┌──

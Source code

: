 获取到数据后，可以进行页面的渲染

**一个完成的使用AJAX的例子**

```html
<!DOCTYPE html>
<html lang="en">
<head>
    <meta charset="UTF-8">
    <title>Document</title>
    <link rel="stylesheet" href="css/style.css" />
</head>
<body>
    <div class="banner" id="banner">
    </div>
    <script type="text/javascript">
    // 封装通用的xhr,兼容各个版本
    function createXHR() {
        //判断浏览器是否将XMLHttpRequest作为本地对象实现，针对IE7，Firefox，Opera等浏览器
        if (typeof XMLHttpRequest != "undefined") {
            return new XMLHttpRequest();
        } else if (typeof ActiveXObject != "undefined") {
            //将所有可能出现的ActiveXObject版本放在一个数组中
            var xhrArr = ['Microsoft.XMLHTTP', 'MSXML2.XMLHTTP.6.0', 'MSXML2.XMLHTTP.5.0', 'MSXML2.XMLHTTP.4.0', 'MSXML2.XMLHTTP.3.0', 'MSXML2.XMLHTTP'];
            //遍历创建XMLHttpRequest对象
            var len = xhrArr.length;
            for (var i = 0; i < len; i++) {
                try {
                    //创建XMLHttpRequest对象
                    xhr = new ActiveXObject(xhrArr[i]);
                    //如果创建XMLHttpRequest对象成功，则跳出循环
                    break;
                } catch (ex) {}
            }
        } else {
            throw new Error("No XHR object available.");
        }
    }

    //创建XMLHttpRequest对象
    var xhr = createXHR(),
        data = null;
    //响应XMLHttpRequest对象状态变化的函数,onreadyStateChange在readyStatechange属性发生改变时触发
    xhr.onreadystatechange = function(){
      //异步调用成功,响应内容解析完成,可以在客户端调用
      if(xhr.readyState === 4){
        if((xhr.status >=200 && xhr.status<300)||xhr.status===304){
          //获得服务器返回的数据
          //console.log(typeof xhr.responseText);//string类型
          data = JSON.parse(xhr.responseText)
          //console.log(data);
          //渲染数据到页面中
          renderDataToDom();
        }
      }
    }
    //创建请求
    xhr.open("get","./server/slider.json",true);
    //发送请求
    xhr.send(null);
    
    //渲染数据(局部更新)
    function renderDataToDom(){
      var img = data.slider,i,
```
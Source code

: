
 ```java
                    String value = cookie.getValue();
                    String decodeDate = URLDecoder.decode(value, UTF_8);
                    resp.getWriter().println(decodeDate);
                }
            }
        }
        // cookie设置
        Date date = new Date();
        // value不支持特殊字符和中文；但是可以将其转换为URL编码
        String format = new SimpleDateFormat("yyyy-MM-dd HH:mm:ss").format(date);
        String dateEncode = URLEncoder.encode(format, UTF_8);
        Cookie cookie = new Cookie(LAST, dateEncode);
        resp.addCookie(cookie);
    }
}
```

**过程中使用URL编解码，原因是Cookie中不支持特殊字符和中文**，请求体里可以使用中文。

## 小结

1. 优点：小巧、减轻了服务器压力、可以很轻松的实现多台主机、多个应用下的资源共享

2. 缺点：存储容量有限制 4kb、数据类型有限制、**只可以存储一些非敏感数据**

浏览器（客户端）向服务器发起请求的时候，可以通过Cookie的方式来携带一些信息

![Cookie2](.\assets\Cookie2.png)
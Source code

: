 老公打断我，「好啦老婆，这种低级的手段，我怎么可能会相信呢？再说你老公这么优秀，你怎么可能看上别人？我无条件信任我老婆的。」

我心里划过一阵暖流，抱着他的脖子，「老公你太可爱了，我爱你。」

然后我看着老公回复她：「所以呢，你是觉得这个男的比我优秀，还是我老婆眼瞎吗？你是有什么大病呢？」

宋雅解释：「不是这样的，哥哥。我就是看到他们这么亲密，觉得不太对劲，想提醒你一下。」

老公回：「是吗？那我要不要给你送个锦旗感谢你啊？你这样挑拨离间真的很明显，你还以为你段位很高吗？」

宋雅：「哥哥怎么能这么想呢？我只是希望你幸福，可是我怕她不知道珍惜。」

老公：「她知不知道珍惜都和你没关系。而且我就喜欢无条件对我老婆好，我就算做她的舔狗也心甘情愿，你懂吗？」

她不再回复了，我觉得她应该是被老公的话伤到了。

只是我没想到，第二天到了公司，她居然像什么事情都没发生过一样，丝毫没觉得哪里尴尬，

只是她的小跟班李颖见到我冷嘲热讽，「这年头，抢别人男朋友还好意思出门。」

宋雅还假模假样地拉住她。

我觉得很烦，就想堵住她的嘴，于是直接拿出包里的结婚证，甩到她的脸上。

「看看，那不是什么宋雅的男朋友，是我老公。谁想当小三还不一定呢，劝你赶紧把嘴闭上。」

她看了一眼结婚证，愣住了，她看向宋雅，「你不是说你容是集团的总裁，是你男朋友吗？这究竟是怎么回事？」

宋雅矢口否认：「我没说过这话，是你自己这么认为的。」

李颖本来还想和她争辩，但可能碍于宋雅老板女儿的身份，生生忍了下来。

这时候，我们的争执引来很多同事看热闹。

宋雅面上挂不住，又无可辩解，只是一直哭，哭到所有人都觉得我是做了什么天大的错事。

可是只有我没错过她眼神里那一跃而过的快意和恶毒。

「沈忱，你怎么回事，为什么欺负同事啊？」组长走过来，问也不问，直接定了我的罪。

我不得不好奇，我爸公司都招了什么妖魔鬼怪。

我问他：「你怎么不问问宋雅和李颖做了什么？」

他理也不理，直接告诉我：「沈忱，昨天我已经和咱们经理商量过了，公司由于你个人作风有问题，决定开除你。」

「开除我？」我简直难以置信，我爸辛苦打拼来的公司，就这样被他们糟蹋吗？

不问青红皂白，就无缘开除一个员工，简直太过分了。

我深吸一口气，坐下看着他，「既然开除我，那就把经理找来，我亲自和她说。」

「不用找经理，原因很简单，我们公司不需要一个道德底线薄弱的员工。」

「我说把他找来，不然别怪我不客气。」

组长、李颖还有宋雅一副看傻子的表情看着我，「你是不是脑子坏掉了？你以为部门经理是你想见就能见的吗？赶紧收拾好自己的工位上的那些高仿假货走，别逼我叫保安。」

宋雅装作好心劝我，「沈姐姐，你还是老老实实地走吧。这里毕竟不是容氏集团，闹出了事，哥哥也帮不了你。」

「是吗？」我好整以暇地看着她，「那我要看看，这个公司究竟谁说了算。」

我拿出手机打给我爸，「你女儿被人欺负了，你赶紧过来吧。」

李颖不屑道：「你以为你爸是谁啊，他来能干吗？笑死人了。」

└──

**Exercise goal**
From the data above, gather every line that includes the word "slider".

**Solution to the problem**
    xhr.open("get","./server/slider.json",true);
      var img = data.slider,i,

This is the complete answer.